• **Problem**
Give back exactly the lines of the data below, starting with the line that has "### 3. Ferramenta" and going on through the line that has "- **Atualização de".
──────── Data listing ────────
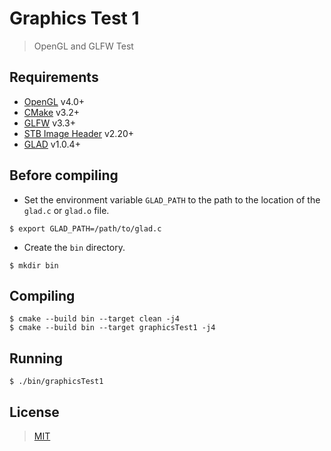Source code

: # Graphics Test 1

> OpenGL and GLFW Test

## Requirements

* [OpenGL](https://www.opengl.org/) v4.0+
* [CMake](https://cmake.org/download/) v3.2+
* [GLFW](https://www.glfw.org/) v3.3+
* [STB Image Header](https://github.com/nothings/stb/blob/master/stb_image.h) v2.20+
* [GLAD](https://glad.dav1d.de/#language=c&specification=gl&api=gl%3D4.0&api=gles1%3Dnone&api=gles2%3Dnone&api=glsc2%3Dnone&profile=core&localfiles=on)
  v1.0.4+

## Before compiling

* Set the environment variable `GLAD_PATH` to the path to the location of the `glad.c` or `glad.o` file.

```shell
$ export GLAD_PATH=/path/to/glad.c
```

* Create the `bin` directory.

```shell
$ mkdir bin
```

## Compiling

```shell
$ cmake --build bin --target clean -j4
$ cmake --build bin --target graphicsTest1 -j4
```

## Running

```shell
$ ./bin/graphicsTest1
```

## License

> [MIT](https://opensource.org/licenses/MIT)
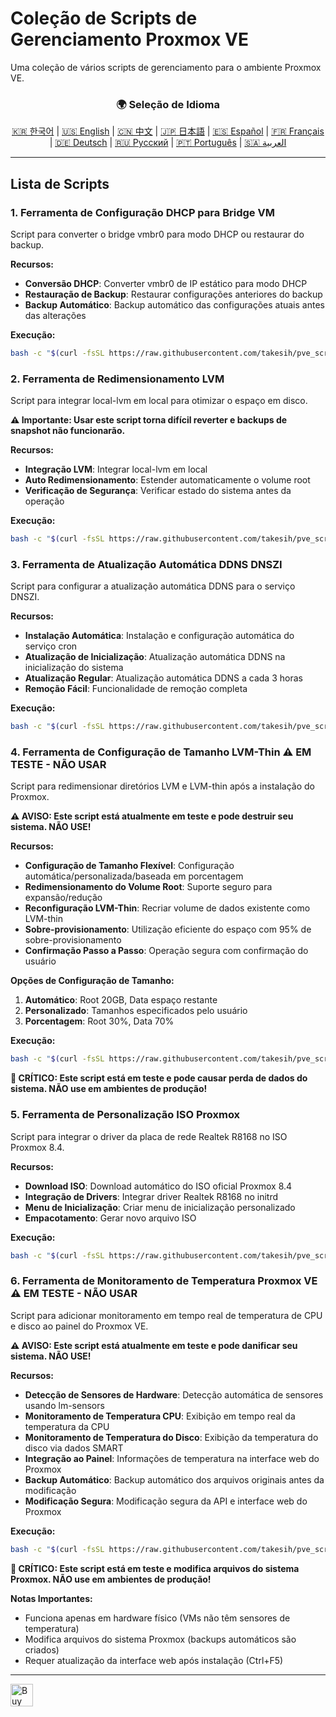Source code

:# Coleção de Scripts de Gerenciamento Proxmox VE
Uma coleção de vários scripts de gerenciamento para o ambiente Proxmox VE.

<div align="center">
  <h3>🌍 Seleção de Idioma</h3>
  <a href="README.md">🇰🇷 한국어</a> |
  <a href="README_EN.md">🇺🇸 English</a> |
  <a href="README_CN.md">🇨🇳 中文</a> |
  <a href="README_JP.md">🇯🇵 日本語</a> |
  <a href="README_ES.md">🇪🇸 Español</a> |
  <a href="README_FR.md">🇫🇷 Français</a> |
  <a href="README_DE.md">🇩🇪 Deutsch</a> |
  <a href="README_RU.md">🇷🇺 Русский</a> |
  <a href="README_PT.md">🇵🇹 Português</a> |
  <a href="README_AR.md">🇸🇦 العربية</a>
</div>

---

## Lista de Scripts

### 1. Ferramenta de Configuração DHCP para Bridge VM
Script para converter o bridge vmbr0 para modo DHCP ou restaurar do backup.

**Recursos:**
- **Conversão DHCP**: Converter vmbr0 de IP estático para modo DHCP
- **Restauração de Backup**: Restaurar configurações anteriores do backup
- **Backup Automático**: Backup automático das configurações atuais antes das alterações

**Execução:**
```bash
bash -c "$(curl -fsSL https://raw.githubusercontent.com/takesih/pve_script/main/pve_vmbr0_dhcp.sh)"
```

### 2. Ferramenta de Redimensionamento LVM
Script para integrar local-lvm em local para otimizar o espaço em disco.

**⚠️ Importante: Usar este script torna difícil reverter e backups de snapshot não funcionarão.**

**Recursos:**
- **Integração LVM**: Integrar local-lvm em local
- **Auto Redimensionamento**: Estender automaticamente o volume root
- **Verificação de Segurança**: Verificar estado do sistema antes da operação

**Execução:**
```bash
bash -c "$(curl -fsSL https://raw.githubusercontent.com/takesih/pve_script/main/pve_lvm_resize.sh)"
```

### 3. Ferramenta de Atualização Automática DDNS DNSZI
Script para configurar a atualização automática DDNS para o serviço DNSZI.

**Recursos:**
- **Instalação Automática**: Instalação e configuração automática do serviço cron
- **Atualização de Inicialização**: Atualização automática DDNS na inicialização do sistema
- **Atualização Regular**: Atualização automática DDNS a cada 3 horas
- **Remoção Fácil**: Funcionalidade de remoção completa

**Execução:**
```bash
bash -c "$(curl -fsSL https://raw.githubusercontent.com/takesih/pve_script/main/dnszi_ddns_setup.sh)"
```

### 4. Ferramenta de Configuração de Tamanho LVM-Thin ⚠️ **EM TESTE - NÃO USAR**
Script para redimensionar diretórios LVM e LVM-thin após a instalação do Proxmox.

**⚠️ AVISO: Este script está atualmente em teste e pode destruir seu sistema. NÃO USE!**

**Recursos:**
- **Configuração de Tamanho Flexível**: Configuração automática/personalizada/baseada em porcentagem
- **Redimensionamento do Volume Root**: Suporte seguro para expansão/redução
- **Reconfiguração LVM-Thin**: Recriar volume de dados existente como LVM-thin
- **Sobre-provisionamento**: Utilização eficiente do espaço com 95% de sobre-provisionamento
- **Confirmação Passo a Passo**: Operação segura com confirmação do usuário

**Opções de Configuração de Tamanho:**
1. **Automático**: Root 20GB, Data espaço restante
2. **Personalizado**: Tamanhos especificados pelo usuário
3. **Porcentagem**: Root 30%, Data 70%

**Execução:**
```bash
bash -c "$(curl -fsSL https://raw.githubusercontent.com/takesih/pve_script/main/pve_lvm_thin_setup.sh)"
```

**🚨 CRÍTICO: Este script está em teste e pode causar perda de dados do sistema. NÃO use em ambientes de produção!**

### 5. Ferramenta de Personalização ISO Proxmox
Script para integrar o driver da placa de rede Realtek R8168 no ISO Proxmox 8.4.

**Recursos:**
- **Download ISO**: Download automático do ISO oficial Proxmox 8.4
- **Integração de Drivers**: Integrar driver Realtek R8168 no initrd
- **Menu de Inicialização**: Criar menu de inicialização personalizado
- **Empacotamento**: Gerar novo arquivo ISO

**Execução:**
```bash
bash -c "$(curl -fsSL https://raw.githubusercontent.com/takesih/pve_script/main/proxmox_iso_customize.sh)"
```

### 6. Ferramenta de Monitoramento de Temperatura Proxmox VE ⚠️ **EM TESTE - NÃO USAR**
Script para adicionar monitoramento em tempo real de temperatura de CPU e disco ao painel do Proxmox VE.

**⚠️ AVISO: Este script está atualmente em teste e pode danificar seu sistema. NÃO USE!**

**Recursos:**
- **Detecção de Sensores de Hardware**: Detecção automática de sensores usando lm-sensors
- **Monitoramento de Temperatura CPU**: Exibição em tempo real da temperatura da CPU
- **Monitoramento de Temperatura do Disco**: Exibição da temperatura do disco via dados SMART
- **Integração ao Painel**: Informações de temperatura na interface web do Proxmox
- **Backup Automático**: Backup automático dos arquivos originais antes da modificação
- **Modificação Segura**: Modificação segura da API e interface web do Proxmox

**Execução:**
```bash
bash -c "$(curl -fsSL https://raw.githubusercontent.com/takesih/pve_script/main/pve_temperature_monitor.sh)"
```

**🚨 CRÍTICO: Este script está em teste e modifica arquivos do sistema Proxmox. NÃO use em ambientes de produção!**

**Notas Importantes:**
- Funciona apenas em hardware físico (VMs não têm sensores de temperatura)
- Modifica arquivos do sistema Proxmox (backups automáticos são criados)
- Requer atualização da interface web após instalação (Ctrl+F5)

---

<a href='https://ko-fi.com/R6R71ILZQL' target='_blank'><img height='36' style='border:0px;height:36px;' src='https://storage.ko-fi.com/cdn/kofi3.png?v=6' border='0' alt='Buy Me a Coffee at ko-fi.com' /></a>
────────
• **Finished exercise**
### 3. Ferramenta de Atualização Automática DDNS DNSZI
Script para configurar a atualização automática DDNS para o serviço DNSZI.

**Recursos:**
- **Instalação Automática**: Instalação e configuração automática do serviço cron
- **Atualização de Inicialização**: Atualização automática DDNS na inicialização do sistema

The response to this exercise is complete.